>>>>

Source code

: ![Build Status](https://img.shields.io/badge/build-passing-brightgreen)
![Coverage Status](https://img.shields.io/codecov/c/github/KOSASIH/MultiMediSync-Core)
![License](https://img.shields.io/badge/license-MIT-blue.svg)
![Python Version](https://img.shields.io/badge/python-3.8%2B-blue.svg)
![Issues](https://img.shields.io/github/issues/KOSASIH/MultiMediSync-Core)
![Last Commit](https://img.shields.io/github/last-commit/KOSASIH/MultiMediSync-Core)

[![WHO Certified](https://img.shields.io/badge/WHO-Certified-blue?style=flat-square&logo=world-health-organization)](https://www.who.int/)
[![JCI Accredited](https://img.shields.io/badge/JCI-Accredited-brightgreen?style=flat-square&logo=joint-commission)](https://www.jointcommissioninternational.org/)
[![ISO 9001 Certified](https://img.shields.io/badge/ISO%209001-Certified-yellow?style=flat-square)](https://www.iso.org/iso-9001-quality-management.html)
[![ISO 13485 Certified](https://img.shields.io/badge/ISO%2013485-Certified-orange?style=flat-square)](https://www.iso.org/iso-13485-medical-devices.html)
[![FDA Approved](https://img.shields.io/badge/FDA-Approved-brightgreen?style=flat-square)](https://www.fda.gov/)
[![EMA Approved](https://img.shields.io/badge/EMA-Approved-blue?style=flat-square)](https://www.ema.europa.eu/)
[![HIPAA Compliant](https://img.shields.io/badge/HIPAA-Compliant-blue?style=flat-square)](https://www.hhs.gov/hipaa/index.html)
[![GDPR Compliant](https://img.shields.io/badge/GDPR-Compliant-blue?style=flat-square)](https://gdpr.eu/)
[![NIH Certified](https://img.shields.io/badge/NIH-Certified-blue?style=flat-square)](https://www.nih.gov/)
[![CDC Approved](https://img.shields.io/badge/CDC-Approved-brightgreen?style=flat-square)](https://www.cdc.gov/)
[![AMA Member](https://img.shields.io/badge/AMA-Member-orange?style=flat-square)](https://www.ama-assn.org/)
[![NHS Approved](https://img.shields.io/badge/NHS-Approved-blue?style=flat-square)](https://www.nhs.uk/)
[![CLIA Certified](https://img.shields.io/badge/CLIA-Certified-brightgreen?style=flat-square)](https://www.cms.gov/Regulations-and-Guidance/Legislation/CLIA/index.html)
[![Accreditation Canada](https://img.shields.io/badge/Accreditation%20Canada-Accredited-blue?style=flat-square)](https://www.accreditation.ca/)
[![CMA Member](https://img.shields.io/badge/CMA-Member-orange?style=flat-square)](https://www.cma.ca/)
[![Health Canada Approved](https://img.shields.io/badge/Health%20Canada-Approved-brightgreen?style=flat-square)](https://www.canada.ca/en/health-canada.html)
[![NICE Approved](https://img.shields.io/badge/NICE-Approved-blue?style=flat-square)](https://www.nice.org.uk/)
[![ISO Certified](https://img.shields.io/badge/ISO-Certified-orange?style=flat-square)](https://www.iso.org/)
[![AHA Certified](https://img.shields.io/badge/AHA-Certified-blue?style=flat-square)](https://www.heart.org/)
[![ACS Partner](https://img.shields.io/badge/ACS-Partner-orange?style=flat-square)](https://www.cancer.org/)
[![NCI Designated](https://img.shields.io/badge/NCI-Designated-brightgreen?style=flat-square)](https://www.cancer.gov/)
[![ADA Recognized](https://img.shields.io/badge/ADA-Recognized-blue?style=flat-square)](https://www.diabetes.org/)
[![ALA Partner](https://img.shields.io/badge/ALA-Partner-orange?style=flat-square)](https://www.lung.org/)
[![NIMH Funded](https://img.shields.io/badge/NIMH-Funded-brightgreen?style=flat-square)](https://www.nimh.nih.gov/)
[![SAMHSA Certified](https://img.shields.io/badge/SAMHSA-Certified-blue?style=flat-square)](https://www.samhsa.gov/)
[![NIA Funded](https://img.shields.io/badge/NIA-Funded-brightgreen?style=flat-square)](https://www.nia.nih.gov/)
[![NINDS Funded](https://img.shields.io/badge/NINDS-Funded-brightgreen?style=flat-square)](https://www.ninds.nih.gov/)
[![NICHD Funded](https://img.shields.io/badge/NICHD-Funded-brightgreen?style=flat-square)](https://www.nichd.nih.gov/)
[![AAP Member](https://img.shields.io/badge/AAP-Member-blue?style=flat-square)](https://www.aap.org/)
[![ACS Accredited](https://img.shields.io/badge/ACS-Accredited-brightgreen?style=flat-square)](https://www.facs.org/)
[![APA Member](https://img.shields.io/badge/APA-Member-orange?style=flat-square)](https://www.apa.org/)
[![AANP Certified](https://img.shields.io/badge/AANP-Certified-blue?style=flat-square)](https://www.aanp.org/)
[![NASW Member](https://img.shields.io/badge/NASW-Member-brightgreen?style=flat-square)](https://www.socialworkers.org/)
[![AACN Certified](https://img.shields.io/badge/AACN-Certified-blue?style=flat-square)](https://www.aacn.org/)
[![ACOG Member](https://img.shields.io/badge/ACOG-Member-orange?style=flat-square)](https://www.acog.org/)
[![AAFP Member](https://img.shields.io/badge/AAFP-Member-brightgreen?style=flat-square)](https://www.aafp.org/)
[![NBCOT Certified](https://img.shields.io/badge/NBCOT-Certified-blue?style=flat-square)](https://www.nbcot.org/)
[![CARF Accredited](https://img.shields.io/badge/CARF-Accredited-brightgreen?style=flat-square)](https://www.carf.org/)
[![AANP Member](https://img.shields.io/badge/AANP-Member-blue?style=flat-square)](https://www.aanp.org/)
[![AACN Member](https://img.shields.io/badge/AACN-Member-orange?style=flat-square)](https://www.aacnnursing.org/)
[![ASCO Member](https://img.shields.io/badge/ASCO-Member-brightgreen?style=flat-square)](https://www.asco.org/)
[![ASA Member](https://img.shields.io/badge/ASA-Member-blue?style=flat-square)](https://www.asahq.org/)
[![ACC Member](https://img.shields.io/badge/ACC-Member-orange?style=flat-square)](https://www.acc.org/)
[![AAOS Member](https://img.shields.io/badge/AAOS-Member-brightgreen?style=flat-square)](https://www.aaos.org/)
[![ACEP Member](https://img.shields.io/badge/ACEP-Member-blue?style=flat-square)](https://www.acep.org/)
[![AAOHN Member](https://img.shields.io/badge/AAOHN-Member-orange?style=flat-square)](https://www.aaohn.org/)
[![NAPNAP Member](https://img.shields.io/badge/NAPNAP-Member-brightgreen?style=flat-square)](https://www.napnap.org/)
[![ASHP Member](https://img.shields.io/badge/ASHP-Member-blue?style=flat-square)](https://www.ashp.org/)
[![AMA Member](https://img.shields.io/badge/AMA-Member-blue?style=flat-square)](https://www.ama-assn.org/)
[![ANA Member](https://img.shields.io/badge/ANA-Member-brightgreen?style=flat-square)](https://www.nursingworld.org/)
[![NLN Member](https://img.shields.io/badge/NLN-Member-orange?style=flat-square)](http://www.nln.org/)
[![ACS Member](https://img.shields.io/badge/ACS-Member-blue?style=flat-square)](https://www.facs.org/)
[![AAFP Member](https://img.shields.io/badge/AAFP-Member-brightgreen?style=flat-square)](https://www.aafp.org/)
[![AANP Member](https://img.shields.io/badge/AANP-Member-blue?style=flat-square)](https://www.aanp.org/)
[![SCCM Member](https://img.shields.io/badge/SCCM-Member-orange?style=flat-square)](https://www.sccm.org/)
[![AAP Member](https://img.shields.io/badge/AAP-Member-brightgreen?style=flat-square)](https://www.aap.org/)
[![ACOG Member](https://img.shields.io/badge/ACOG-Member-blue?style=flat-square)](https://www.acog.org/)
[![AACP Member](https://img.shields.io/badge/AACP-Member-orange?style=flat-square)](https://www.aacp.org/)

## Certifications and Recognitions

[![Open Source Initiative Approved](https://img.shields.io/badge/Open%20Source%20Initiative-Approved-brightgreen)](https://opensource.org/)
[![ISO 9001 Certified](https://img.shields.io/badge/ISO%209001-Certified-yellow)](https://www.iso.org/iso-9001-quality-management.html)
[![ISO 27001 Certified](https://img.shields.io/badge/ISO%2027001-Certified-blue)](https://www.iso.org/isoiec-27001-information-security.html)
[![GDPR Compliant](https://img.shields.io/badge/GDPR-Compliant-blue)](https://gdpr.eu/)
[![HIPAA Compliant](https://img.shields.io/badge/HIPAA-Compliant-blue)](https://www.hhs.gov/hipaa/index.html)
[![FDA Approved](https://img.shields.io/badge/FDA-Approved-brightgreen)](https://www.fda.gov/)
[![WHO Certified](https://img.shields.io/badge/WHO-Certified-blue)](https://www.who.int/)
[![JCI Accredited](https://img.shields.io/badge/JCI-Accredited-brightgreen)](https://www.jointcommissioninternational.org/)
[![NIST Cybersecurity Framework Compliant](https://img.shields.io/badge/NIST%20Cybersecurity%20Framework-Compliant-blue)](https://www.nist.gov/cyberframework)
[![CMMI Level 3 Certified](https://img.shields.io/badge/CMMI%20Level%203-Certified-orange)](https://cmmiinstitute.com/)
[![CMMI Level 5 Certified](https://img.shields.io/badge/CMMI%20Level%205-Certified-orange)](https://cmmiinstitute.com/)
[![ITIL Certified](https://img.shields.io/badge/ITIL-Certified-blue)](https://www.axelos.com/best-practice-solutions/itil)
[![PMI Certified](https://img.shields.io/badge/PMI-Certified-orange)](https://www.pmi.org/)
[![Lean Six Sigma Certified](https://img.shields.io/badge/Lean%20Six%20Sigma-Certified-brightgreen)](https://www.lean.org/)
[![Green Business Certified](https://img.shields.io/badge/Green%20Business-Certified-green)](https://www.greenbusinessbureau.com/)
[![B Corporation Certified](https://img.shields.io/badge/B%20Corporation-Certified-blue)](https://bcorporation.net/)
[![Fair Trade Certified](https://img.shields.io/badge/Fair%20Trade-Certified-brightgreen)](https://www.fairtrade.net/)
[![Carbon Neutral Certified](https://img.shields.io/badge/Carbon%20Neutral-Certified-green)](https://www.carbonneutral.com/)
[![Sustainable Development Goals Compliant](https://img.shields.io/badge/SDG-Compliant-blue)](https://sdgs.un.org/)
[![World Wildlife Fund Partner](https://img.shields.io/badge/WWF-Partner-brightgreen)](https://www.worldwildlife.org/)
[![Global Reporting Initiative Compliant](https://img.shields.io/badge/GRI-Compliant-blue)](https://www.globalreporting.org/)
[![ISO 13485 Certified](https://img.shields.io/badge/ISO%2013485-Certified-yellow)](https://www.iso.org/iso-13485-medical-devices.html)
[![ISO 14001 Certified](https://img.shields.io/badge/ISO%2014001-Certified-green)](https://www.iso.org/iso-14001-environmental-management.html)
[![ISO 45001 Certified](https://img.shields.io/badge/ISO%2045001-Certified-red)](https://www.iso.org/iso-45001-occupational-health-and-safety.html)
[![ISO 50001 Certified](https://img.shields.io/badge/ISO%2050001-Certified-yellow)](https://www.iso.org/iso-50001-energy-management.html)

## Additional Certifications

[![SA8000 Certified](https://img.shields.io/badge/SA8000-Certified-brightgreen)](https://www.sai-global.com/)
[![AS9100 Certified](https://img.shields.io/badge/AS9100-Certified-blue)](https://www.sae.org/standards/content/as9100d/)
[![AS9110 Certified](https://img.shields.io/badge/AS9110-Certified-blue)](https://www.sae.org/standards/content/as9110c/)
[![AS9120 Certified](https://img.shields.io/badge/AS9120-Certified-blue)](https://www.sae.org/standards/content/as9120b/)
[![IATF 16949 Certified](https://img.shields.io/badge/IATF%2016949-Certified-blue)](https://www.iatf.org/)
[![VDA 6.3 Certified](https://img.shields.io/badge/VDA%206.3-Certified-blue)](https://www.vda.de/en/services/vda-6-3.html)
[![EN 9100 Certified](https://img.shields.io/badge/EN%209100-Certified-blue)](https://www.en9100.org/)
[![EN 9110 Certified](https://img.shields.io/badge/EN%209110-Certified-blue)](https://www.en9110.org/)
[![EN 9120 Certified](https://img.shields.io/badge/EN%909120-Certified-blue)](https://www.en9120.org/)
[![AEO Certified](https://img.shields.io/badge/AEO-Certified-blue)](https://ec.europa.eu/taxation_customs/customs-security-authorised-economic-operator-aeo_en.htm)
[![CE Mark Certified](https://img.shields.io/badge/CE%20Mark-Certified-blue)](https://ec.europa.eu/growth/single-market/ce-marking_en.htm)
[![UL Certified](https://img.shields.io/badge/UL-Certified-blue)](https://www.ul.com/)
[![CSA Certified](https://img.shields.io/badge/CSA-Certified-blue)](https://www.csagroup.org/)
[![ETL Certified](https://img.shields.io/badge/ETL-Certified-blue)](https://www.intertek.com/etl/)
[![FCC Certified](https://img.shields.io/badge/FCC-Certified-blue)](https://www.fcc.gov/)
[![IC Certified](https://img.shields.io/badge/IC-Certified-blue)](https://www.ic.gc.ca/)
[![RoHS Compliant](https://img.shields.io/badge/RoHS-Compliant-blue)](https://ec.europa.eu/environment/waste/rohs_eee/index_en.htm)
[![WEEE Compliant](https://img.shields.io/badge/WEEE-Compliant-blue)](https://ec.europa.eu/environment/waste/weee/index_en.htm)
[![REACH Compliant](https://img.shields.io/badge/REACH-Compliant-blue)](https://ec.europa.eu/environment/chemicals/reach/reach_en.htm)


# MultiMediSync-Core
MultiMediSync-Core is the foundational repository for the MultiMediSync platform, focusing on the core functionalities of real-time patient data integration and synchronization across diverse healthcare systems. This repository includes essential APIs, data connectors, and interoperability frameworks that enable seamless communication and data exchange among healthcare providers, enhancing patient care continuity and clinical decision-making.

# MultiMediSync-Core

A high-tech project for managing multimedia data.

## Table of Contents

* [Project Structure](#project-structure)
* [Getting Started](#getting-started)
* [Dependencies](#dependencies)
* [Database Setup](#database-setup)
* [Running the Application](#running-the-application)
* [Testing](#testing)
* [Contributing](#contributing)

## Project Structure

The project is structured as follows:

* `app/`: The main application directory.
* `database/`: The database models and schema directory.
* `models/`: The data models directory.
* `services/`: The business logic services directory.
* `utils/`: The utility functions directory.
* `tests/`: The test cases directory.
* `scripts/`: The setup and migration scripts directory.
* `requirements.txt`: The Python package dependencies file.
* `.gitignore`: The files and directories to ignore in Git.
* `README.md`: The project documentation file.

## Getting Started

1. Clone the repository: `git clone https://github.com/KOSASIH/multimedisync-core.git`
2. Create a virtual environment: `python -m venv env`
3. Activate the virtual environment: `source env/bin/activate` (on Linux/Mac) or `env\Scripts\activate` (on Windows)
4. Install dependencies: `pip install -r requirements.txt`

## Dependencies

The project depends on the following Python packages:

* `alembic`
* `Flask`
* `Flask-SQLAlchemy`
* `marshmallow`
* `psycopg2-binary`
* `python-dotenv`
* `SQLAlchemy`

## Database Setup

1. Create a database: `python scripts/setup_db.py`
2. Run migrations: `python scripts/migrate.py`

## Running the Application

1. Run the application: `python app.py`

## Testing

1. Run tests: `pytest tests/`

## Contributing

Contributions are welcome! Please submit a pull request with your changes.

<<<<

ACTIVITY: Reproduce word for word the material above, beginning with the line that contains "main application directory." and ending with the line that contains "## Dependencies".

RESULT FOR THIS EXERCISE:
* `app/`: The main application directory.
* `database/`: The database models and schema directory.
* `models/`: The data models directory.
* `services/`: The business logic services directory.
* `utils/`: The utility functions directory.
* `tests/`: The test cases directory.
* `scripts/`: The setup and migration scripts directory.
* `requirements.txt`: The Python package dependencies file.
* `.gitignore`: The files and directories to ignore in Git.
* `README.md`: The project documentation file.

## Getting Started

1. Clone the repository: `git clone https://github.com/KOSASIH/multimedisync-core.git`
2. Create a virtual environment: `python -m venv env`
3. Activate the virtual environment: `source env/bin/activate` (on Linux/Mac) or `env\Scripts\activate` (on Windows)
4. Install dependencies: `pip install -r requirements.txt`

## Dependencies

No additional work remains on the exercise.